The number of people that doubt that the internet has risen more drastically in the 21st century than any other phenomenon is indeed very low. The reason for this widespread acknowledgment of the exponential growth of the internet’s influence is fairly simple.
Out of around eight billion humans living on the pale blue and green surface of the Earth, more than six billion of them are users of the internet. Want us to explain this in other terms? Any person standing on the crust of this planet is more likely to be taking advantage of the network of networks than not.

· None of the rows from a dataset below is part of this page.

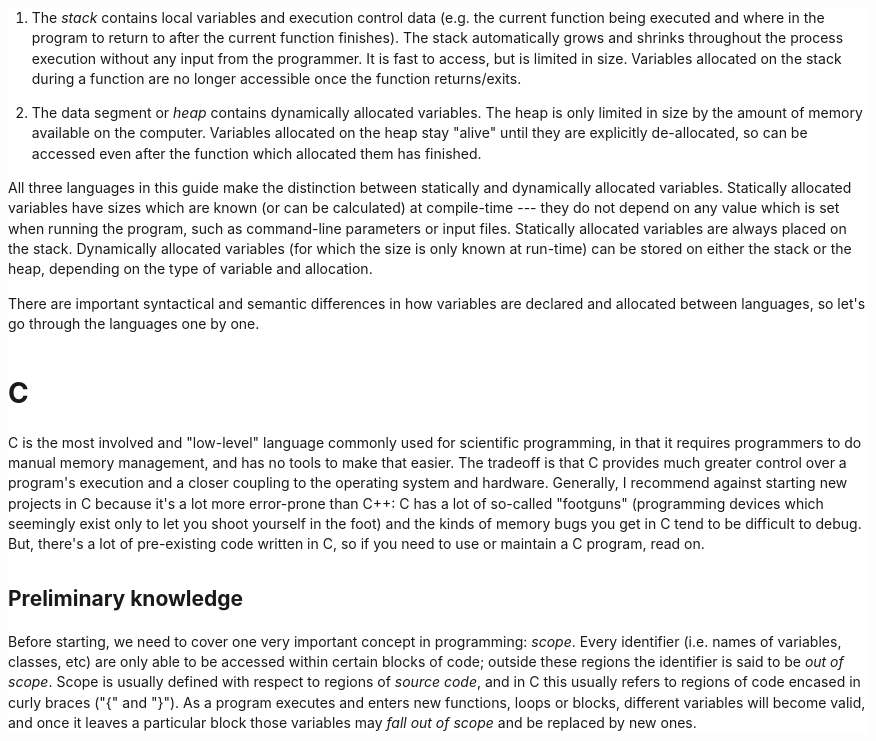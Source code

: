 1) The *stack* contains local variables and execution control data (e.g.
the current function being executed and where in the program to return to
after the current function finishes). The stack automatically grows and
shrinks throughout the process execution without any input from the
programmer. It is fast to access, but is limited in size. Variables
allocated on the stack during a function are no longer accessible once the
function returns/exits.

2) The data segment or *heap* contains dynamically allocated variables. The
heap is only limited in size by the amount of memory available on the
computer. Variables allocated on the heap stay "alive" until they are
explicitly de-allocated, so can be accessed even after the function which
allocated them has finished.

All three languages in this guide make the distinction between statically and
dynamically allocated variables. Statically allocated variables have sizes
which are known (or can be calculated) at compile-time --- they do not
depend on any value which is set when running the program, such as command-line
parameters or input files. Statically allocated variables are always placed on
the stack. Dynamically allocated variables (for which the size is only known at
run-time) can be stored on either the stack or the heap, depending on the type
of variable and allocation. 

There are important syntactical and semantic differences in how variables are
declared and allocated between languages, so let's go through the languages one
by one.

# C
C is the most involved and "low-level" language commonly used for scientific
programming, in that it requires programmers to do manual memory management,
and has no tools to make that easier. The tradeoff is that C provides much
greater control over a program's execution and a closer coupling to the
operating system and hardware. Generally, I recommend against starting new
projects in C because it's a lot more error-prone than C++: C has a lot of
so-called "footguns" (programming devices which seemingly exist only to let you
shoot yourself in the foot) and the kinds of memory bugs you get in C tend to
be difficult to debug. But, there's a lot of pre-existing code written in C, so
if you need to use or maintain a C program, read on.

## Preliminary knowledge
Before starting, we need to cover one very important concept in programming: *scope*. Every identifier
(i.e. names of variables, classes, etc) are only able to be accessed within certain blocks of code;
outside these regions the identifier is said to be *out of scope*. Scope is usually defined with respect
to regions of *source code*, and in C this usually refers to regions of code encased in curly braces
("{" and "}"). As a program executes and enters new functions, loops or blocks, different variables will
become valid, and once it leaves a particular block those variables may *fall out of scope* and be
replaced by new ones.
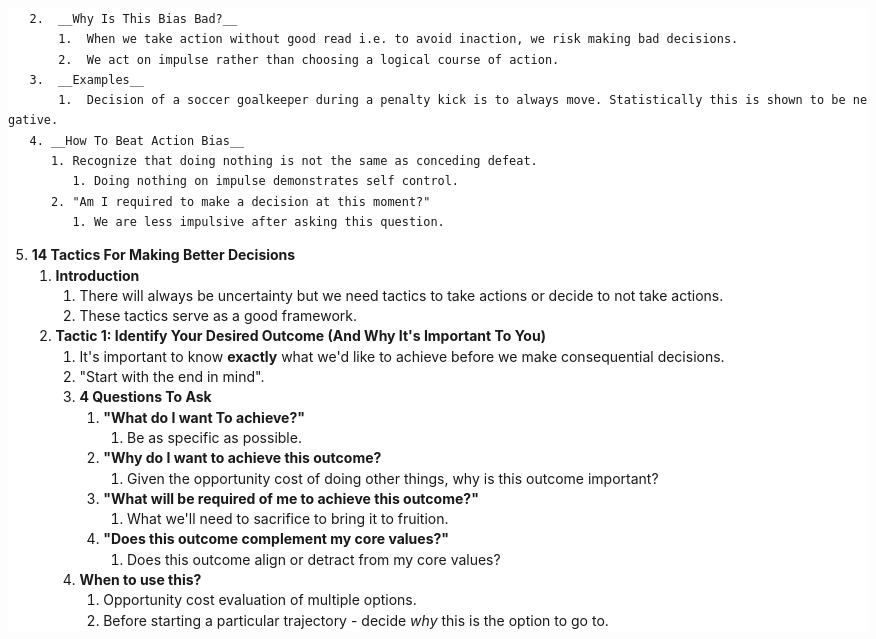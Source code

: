        2.  __Why Is This Bias Bad?__
           1.  When we take action without good read i.e. to avoid inaction, we risk making bad decisions.
           2.  We act on impulse rather than choosing a logical course of action. 
       3.  __Examples__
           1.  Decision of a soccer goalkeeper during a penalty kick is to always move. Statistically this is shown to be negative.
       4. __How To Beat Action Bias__
          1. Recognize that doing nothing is not the same as conceding defeat.
             1. Doing nothing on impulse demonstrates self control.
          2. "Am I required to make a decision at this moment?"
             1. We are less impulsive after asking this question.
5. __14 Tactics For Making Better Decisions__
   1. __Introduction__
      1. There will always be uncertainty but we need tactics to take actions or decide to not take actions.
      2. These tactics serve as a good framework.
   2. __Tactic 1: Identify Your Desired Outcome (And Why It's Important To You)__
      1. It's important to know __exactly__ what we'd like to achieve before we make consequential decisions.
      2. "Start with the end in mind".
      3. __4 Questions To Ask__
         1. __"What do I want To achieve?"__
            1. Be as specific as possible.
         2. __"Why do I want to achieve this outcome?__
            1. Given the opportunity cost of doing other things, why is this outcome important?
         3. __"What will be required of me to achieve this outcome?"__
            1. What we'll need to sacrifice to bring it to fruition.
         4. __"Does this outcome complement my core values?"__
            1. Does this outcome align or detract from my core values?
      4. __When to use this?__
         1. Opportunity cost evaluation of multiple options.
         2. Before starting a particular trajectory - decide _why_ this is the option to go to.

It is important to note that the four billion users do not just spend a few seconds on the internet; instead, they spend hours of their day online!

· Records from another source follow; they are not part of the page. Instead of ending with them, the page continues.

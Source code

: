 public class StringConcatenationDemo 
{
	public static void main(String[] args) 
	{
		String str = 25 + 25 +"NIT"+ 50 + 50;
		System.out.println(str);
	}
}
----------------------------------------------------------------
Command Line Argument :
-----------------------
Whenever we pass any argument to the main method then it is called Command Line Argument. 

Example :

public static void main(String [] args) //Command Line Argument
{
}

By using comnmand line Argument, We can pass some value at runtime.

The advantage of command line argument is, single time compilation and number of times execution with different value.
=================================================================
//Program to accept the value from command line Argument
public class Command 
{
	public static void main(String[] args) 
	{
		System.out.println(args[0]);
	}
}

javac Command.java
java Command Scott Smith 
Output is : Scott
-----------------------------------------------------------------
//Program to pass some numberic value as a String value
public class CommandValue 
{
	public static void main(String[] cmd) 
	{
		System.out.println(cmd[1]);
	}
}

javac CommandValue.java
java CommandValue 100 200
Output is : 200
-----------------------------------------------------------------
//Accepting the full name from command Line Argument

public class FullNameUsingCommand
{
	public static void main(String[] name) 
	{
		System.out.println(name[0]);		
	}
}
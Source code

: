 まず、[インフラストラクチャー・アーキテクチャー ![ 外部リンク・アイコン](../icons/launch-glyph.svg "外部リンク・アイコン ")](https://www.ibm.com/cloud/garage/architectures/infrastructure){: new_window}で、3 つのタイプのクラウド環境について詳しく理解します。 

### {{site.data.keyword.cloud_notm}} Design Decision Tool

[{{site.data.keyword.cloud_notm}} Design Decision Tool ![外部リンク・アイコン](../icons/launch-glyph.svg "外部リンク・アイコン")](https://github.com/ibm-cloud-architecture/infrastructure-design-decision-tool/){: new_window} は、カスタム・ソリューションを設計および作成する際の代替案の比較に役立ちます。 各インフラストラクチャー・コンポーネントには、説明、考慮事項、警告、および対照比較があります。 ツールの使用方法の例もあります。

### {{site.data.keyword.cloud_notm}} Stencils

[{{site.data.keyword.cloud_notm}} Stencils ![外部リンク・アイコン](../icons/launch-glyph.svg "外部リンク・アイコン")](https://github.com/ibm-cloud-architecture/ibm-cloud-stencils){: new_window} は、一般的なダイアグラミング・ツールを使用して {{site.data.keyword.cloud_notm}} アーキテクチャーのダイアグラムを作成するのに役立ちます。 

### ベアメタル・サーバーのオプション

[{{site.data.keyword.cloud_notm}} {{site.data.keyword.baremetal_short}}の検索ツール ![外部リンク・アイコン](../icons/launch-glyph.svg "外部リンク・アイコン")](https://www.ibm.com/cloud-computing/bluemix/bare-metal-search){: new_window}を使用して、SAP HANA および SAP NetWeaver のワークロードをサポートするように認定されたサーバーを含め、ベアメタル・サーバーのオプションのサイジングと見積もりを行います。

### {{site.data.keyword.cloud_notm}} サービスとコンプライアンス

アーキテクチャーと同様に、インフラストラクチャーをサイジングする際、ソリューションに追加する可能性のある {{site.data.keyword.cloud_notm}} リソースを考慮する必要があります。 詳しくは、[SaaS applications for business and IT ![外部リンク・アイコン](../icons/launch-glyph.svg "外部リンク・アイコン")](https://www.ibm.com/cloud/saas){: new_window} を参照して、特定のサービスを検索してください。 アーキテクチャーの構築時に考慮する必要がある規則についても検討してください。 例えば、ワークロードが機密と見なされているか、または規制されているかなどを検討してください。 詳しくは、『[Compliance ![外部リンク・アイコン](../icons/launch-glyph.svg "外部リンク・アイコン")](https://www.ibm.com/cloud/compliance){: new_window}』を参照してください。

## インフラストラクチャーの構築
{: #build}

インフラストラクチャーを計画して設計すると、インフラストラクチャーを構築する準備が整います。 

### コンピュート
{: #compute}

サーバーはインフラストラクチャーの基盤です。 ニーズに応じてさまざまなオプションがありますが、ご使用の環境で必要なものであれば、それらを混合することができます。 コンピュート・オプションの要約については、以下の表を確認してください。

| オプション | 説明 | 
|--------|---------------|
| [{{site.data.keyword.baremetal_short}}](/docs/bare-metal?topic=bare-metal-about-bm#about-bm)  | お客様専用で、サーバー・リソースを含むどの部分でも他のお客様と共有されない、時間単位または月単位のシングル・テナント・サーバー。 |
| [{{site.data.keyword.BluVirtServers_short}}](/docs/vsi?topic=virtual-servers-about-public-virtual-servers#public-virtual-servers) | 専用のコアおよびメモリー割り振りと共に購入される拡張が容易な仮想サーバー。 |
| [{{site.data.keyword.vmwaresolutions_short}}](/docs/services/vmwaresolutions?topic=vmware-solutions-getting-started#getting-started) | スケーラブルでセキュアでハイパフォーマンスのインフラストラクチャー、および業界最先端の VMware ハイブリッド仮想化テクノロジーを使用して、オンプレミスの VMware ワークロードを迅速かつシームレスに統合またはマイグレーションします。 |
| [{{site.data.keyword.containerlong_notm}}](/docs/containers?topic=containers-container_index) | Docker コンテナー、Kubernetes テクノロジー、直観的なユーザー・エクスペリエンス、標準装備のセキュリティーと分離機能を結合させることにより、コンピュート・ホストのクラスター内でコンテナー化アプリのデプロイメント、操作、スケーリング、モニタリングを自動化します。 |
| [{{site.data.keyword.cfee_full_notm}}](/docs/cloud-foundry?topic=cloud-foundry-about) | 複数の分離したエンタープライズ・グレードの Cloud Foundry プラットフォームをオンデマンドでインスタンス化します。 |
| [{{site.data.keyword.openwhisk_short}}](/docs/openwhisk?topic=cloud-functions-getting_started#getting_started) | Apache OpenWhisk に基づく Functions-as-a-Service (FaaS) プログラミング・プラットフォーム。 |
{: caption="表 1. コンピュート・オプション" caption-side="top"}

Besides, the number of devices connected to the internet is much larger – thirty-five billion!
Just to give some context, that is significantly more than four times the population of the entire human race!
On average, one person uses the internet through four to five devices. The boom in the utilization of the global network is mostly caused by growth in supply. You will be shocked to know there are approximately seven thousand internet service providers functioning under the banner of the star-spangled flag. By an internet service provider, we mean any company that offers a set of internet packages. Case in point: Xfinity – an ISP – offers various Xfinity internet plans.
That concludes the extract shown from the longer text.